◆ **Available data**

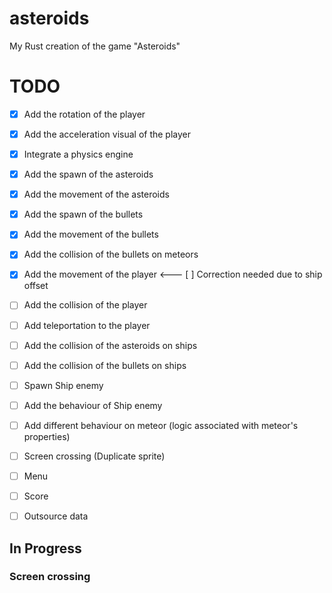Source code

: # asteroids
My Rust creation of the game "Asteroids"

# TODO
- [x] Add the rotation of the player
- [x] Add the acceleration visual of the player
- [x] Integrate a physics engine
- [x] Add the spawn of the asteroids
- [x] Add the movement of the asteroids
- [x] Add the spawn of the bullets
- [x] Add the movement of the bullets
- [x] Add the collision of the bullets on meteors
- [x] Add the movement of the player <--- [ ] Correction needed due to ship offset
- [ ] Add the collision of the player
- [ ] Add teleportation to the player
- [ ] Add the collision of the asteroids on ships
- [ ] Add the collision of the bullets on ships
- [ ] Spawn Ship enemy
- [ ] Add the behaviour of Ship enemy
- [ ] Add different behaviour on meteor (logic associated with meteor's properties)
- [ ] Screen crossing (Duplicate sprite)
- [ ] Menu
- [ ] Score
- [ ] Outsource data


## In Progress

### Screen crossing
...
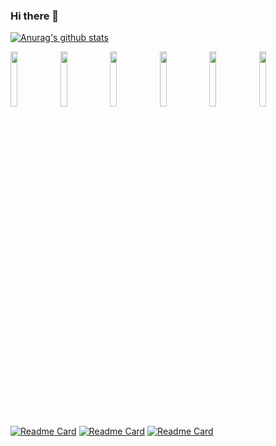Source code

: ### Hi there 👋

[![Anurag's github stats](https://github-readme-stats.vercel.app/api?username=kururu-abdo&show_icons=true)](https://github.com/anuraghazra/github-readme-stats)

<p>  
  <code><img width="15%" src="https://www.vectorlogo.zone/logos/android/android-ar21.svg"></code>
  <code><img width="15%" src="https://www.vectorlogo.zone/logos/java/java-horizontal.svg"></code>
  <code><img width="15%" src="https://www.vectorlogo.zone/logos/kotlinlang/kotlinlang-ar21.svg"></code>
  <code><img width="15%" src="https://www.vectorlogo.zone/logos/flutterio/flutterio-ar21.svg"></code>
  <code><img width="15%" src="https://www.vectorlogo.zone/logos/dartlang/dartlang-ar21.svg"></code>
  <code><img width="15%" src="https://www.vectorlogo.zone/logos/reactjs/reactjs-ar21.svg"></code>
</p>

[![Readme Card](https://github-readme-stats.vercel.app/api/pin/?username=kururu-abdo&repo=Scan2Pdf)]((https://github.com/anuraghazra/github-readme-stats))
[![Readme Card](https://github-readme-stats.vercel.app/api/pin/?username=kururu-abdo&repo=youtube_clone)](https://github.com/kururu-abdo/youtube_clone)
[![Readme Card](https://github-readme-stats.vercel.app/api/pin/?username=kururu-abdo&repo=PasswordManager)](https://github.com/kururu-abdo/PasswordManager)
==
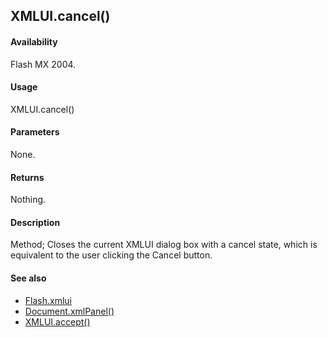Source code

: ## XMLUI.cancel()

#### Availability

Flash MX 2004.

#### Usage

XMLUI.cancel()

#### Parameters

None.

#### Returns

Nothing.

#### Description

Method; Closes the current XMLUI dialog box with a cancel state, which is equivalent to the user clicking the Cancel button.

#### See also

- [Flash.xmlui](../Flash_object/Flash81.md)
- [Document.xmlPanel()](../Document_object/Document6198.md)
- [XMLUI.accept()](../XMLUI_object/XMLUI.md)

◆ **Task details**
Look above for the line holding "Method; Closes the". Print it and every line after it, exactly, through the line holding "- [XMLUI.accept()](../XMLUI_object/XMLUI.md)".

◆ **Response**
Method; Closes the current XMLUI dialog box with a cancel state, which is equivalent to the user clicking the Cancel button.

#### See also

- [Flash.xmlui](../Flash_object/Flash81.md)
- [Document.xmlPanel()](../Document_object/Document6198.md)
- [XMLUI.accept()](../XMLUI_object/XMLUI.md)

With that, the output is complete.